Perşembe, Kasım 02, 2006

Overtime



Uzun zaman sonra yine sabaha karşı duruyorum. Ofisteyim, kadim mesai arkadaşım Tatar Ramazan, kısa bi uyku molası derdiyle yalpalaya yalpaya toplantı odasının yolunu tuttu biraz önce. Şimdi de en yenimiz, en küçüğümüz yol alıyor adım adım, kısacık rüyalar hayaliyle...

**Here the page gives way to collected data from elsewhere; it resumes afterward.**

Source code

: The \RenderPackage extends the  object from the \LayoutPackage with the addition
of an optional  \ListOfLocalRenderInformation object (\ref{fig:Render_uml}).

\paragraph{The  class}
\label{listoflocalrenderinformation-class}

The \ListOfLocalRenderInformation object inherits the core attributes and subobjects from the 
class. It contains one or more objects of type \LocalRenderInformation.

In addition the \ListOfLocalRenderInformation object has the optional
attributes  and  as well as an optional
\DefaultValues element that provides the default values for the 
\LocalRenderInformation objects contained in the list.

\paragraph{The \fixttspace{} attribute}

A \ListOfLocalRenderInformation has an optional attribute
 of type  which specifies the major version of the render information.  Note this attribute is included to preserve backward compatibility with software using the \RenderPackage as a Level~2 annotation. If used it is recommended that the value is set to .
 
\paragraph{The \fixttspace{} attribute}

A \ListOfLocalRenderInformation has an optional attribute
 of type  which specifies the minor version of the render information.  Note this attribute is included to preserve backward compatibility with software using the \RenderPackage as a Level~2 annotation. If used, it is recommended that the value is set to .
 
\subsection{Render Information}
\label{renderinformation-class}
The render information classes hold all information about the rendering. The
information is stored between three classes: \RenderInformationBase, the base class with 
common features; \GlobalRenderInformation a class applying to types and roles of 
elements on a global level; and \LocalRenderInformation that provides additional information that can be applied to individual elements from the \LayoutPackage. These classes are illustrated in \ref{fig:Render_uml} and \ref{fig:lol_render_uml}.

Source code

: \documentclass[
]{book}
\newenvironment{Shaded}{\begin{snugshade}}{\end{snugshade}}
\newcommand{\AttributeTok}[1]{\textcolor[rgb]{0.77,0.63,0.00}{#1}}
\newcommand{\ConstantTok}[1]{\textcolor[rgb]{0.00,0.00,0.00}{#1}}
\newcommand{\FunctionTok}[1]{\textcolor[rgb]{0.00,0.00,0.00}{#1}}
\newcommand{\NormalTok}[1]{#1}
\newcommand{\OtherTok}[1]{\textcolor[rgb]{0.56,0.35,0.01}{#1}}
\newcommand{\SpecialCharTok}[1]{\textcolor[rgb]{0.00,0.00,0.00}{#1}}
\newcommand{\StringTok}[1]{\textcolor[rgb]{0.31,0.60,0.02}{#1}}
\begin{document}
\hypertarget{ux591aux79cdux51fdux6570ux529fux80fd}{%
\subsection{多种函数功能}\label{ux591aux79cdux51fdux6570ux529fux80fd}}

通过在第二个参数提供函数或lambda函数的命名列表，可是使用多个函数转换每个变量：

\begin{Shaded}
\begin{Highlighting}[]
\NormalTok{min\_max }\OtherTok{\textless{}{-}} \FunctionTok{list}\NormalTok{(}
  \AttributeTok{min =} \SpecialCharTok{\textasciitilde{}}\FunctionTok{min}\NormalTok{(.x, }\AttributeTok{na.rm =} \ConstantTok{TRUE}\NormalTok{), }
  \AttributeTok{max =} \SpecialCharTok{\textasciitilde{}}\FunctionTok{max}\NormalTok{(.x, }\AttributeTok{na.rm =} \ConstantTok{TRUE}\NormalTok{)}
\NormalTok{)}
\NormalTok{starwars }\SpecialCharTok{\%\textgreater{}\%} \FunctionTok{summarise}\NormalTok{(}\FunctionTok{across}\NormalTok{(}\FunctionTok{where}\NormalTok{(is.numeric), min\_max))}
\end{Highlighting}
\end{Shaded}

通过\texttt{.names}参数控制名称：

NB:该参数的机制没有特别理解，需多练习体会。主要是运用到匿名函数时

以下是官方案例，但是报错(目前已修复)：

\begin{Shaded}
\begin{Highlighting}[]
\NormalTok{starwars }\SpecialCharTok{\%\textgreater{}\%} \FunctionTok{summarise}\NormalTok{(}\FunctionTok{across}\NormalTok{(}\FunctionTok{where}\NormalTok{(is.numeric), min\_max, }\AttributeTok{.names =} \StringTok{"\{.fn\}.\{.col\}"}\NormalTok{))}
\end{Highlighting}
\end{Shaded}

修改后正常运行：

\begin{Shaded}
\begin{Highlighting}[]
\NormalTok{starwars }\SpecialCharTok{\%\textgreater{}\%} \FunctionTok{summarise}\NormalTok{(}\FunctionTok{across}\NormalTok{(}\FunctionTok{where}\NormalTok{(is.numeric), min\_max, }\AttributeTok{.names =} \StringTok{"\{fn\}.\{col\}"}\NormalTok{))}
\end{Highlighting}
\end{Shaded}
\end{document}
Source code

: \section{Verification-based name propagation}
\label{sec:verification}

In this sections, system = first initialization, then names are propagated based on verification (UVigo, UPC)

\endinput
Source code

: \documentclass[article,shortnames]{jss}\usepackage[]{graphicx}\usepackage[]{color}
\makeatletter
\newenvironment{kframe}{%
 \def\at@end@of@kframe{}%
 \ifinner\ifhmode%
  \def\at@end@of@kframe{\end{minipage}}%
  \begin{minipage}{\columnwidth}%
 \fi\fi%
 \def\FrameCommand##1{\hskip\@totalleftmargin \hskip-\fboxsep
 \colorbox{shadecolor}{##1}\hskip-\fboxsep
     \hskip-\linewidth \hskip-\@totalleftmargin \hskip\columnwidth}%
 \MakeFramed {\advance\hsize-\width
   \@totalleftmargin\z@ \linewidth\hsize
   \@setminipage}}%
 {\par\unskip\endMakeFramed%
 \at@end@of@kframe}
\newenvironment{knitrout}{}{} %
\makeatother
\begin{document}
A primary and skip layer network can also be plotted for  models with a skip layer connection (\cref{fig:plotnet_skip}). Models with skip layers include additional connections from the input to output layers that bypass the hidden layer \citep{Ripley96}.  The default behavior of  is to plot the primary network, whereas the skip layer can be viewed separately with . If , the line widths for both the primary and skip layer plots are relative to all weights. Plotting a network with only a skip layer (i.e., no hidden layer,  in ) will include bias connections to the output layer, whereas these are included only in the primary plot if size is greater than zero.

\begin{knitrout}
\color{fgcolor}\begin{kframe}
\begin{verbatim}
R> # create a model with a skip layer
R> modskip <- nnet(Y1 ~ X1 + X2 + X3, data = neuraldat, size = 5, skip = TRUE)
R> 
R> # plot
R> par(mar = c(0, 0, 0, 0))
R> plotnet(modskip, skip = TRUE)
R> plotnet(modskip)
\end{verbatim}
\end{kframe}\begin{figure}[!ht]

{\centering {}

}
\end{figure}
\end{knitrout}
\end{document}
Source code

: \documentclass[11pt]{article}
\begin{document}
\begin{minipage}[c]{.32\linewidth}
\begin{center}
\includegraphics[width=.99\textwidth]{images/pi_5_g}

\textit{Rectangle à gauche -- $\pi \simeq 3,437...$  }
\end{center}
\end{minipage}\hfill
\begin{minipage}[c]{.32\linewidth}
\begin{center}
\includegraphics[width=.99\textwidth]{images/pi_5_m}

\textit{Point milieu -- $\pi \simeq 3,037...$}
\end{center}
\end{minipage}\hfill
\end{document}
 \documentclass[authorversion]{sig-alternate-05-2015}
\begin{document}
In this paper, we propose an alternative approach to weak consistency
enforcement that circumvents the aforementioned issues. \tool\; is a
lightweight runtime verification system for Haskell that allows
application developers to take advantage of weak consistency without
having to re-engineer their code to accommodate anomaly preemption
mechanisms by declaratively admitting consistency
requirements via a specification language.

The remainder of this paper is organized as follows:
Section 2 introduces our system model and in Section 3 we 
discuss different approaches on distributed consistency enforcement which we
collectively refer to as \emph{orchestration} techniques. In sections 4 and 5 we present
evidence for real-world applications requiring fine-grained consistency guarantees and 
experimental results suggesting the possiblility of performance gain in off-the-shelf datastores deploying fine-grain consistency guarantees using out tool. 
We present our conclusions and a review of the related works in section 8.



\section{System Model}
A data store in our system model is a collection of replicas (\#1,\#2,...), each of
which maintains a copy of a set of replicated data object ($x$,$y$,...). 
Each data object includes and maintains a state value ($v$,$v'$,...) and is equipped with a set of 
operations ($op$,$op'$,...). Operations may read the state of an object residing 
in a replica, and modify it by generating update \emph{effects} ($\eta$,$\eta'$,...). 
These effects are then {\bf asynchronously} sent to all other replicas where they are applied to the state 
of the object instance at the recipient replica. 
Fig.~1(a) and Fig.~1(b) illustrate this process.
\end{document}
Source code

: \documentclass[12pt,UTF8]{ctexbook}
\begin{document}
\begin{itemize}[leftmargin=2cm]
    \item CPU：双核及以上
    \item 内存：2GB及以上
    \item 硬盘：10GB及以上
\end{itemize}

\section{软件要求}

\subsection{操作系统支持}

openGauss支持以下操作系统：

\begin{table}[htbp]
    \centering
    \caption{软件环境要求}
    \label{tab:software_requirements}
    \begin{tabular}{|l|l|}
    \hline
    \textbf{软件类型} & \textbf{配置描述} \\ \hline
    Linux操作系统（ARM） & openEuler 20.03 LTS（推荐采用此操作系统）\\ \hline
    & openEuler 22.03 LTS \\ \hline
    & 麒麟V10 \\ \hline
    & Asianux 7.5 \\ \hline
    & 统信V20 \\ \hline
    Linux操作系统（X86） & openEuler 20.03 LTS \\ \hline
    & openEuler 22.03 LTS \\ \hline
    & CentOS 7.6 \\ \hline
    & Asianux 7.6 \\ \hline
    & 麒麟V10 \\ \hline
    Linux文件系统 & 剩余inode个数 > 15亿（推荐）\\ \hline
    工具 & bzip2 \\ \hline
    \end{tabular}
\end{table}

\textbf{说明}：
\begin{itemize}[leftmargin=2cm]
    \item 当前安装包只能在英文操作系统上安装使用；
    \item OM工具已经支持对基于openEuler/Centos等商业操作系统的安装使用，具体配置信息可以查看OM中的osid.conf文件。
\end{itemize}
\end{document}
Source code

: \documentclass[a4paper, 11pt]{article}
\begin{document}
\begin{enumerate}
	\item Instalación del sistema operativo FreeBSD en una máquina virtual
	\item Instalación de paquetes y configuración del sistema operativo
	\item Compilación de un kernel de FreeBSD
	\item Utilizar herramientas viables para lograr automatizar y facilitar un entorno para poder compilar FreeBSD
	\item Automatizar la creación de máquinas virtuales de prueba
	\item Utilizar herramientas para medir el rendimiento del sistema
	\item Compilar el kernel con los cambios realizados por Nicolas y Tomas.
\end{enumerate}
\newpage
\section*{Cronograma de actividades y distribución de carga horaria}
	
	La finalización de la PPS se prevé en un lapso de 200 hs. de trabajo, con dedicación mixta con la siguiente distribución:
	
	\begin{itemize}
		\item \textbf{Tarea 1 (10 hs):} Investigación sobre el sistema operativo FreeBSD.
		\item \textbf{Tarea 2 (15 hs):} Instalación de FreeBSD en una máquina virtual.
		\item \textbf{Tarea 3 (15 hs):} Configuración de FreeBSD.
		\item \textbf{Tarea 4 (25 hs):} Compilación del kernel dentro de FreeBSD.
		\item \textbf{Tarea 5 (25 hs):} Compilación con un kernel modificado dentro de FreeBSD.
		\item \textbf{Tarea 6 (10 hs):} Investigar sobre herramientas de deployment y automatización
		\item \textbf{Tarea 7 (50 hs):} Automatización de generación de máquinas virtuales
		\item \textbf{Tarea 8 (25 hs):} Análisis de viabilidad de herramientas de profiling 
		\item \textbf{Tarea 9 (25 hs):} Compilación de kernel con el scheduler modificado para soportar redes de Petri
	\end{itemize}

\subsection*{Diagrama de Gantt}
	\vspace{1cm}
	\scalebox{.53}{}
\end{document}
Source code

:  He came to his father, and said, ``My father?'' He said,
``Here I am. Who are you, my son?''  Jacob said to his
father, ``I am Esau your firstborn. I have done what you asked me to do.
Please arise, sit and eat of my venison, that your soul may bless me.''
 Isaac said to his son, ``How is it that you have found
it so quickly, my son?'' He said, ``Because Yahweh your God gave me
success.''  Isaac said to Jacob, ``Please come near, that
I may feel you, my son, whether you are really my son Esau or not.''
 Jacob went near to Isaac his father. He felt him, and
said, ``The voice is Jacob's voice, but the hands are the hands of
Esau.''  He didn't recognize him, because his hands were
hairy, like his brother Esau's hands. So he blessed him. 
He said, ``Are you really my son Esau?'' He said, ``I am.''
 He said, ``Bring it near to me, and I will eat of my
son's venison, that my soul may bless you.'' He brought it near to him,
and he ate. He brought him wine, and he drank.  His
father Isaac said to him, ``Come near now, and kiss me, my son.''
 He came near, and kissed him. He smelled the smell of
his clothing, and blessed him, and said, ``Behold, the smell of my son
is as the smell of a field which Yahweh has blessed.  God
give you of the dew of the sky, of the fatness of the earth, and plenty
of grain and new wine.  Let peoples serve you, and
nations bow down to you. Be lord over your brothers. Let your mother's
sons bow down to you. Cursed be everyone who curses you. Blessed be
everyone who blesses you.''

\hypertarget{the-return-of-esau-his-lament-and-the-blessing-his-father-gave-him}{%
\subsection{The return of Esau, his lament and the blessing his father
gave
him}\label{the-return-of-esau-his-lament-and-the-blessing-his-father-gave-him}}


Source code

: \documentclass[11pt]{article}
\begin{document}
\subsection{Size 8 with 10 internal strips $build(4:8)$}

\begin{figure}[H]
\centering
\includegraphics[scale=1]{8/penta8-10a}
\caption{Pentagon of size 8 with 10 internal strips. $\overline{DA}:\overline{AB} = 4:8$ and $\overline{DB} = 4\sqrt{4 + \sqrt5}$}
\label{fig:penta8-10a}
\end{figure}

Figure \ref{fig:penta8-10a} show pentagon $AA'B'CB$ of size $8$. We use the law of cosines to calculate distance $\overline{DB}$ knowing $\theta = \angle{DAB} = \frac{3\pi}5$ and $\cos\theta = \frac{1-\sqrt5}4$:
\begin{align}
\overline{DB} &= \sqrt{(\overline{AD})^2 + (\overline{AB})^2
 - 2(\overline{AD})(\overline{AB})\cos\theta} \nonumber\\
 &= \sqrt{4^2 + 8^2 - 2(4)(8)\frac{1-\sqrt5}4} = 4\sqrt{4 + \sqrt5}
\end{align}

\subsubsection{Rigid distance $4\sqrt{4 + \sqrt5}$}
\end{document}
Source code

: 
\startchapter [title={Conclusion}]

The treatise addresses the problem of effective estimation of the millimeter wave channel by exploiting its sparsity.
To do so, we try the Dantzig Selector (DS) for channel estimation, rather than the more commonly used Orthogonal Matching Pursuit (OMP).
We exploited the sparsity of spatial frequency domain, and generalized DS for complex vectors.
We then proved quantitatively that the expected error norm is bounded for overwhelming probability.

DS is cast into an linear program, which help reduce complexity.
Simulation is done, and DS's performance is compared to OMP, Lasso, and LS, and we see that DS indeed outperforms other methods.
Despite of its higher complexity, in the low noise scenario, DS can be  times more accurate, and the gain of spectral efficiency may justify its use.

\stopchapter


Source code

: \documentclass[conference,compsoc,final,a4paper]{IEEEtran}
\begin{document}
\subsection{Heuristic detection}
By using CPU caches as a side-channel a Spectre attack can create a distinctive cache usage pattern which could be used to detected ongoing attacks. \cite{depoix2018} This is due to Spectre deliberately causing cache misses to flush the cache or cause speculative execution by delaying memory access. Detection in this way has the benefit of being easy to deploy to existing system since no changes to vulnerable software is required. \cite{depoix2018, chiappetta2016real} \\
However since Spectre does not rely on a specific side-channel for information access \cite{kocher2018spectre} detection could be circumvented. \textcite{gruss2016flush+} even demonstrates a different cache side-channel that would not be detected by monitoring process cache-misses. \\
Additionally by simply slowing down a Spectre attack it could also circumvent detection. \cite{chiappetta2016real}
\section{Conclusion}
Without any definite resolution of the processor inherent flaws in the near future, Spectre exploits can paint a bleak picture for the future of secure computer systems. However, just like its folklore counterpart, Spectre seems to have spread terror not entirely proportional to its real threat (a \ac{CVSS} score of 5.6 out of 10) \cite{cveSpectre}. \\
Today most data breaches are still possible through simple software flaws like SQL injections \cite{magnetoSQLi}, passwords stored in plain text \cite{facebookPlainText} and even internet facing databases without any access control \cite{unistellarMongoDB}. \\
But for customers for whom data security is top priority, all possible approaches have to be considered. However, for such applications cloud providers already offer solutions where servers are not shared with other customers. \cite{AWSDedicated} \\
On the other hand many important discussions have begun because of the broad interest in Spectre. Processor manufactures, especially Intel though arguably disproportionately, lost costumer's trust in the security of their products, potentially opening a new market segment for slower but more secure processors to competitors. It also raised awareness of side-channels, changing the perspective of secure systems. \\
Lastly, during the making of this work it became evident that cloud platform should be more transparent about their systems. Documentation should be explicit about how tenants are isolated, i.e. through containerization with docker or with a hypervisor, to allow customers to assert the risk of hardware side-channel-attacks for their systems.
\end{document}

Bendeyse epey zamandır bi uykusuzluk hasıl oldu. Evde olsam uyurdum, pek tabii! ama şu an mümkünatı yok. Yoğun tempodan, günün nasıl bittiğini anlayamayan bünye, geceyle birlikte iyice nevrini şaşırdı. Hasıl-ı kelam gün oldu, gece oldu, gece oldu, gün doğdu. Açıkcası hoşuma gitmiyorda değil ofisin sessizliği, istediğim müzikleri dilediğimce dinleyebilme özgürlüğü...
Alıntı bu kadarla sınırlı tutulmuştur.